(Stored data)
● ● ● ●
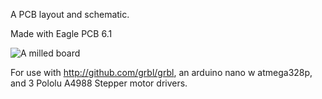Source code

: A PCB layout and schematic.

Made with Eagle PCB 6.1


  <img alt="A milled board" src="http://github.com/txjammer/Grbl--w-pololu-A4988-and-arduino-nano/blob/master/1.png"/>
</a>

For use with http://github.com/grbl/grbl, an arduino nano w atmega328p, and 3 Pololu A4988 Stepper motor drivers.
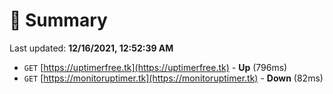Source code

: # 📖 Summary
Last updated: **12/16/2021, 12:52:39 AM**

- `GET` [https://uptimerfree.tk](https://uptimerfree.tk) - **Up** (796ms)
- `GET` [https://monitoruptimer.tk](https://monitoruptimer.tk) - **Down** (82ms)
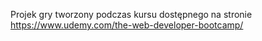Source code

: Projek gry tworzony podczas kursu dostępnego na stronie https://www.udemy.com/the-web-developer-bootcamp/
● ● ● ●
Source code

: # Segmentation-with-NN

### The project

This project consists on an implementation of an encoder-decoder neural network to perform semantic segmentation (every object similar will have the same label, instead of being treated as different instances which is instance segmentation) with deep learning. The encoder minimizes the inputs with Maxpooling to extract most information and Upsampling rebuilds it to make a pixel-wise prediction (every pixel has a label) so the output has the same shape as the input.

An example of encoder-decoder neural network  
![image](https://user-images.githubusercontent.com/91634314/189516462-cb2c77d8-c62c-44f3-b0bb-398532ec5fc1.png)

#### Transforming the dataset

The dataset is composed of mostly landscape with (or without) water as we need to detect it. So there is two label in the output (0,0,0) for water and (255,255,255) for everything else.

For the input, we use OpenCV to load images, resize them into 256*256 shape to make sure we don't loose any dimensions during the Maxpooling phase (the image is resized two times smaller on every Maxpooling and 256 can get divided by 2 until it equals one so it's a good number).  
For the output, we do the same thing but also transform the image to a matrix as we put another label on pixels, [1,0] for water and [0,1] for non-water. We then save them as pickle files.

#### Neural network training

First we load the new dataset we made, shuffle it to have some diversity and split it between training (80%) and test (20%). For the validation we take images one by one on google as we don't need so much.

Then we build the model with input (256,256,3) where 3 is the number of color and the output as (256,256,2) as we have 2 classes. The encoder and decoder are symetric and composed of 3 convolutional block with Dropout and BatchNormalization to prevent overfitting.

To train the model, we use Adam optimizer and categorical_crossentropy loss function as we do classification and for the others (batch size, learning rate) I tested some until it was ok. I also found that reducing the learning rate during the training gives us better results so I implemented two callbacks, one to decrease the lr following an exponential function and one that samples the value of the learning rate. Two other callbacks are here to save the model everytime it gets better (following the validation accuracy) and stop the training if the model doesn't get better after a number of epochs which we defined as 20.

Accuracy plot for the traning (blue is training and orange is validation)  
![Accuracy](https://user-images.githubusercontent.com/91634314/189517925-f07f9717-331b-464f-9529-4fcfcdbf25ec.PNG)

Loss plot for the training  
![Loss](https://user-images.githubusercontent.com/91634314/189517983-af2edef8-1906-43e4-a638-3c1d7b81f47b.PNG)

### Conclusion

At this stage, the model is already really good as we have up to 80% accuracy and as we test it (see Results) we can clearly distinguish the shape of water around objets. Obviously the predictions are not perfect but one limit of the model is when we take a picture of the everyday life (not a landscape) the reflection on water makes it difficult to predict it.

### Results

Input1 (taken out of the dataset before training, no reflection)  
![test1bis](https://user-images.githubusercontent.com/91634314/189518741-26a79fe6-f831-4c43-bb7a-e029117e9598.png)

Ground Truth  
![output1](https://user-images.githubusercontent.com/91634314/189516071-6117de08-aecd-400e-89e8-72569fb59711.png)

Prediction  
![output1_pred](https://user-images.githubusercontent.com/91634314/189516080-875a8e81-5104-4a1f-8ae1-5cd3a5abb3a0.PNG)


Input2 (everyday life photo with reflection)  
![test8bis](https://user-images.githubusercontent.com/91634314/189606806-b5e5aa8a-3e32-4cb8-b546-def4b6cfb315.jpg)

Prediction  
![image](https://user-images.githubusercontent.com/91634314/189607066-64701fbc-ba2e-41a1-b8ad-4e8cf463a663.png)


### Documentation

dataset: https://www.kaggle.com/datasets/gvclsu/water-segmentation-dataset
● ● ● ●
Please copy every line of the records above in which "arduino" appears.

  <img alt="A milled board" src="http://github.com/txjammer/Grbl--w-pololu-A4988-and-arduino-nano/blob/master/1.png"/>
For use with http://github.com/grbl/grbl, an arduino nano w atmega328p, and 3 Pololu A4988 Stepper motor drivers.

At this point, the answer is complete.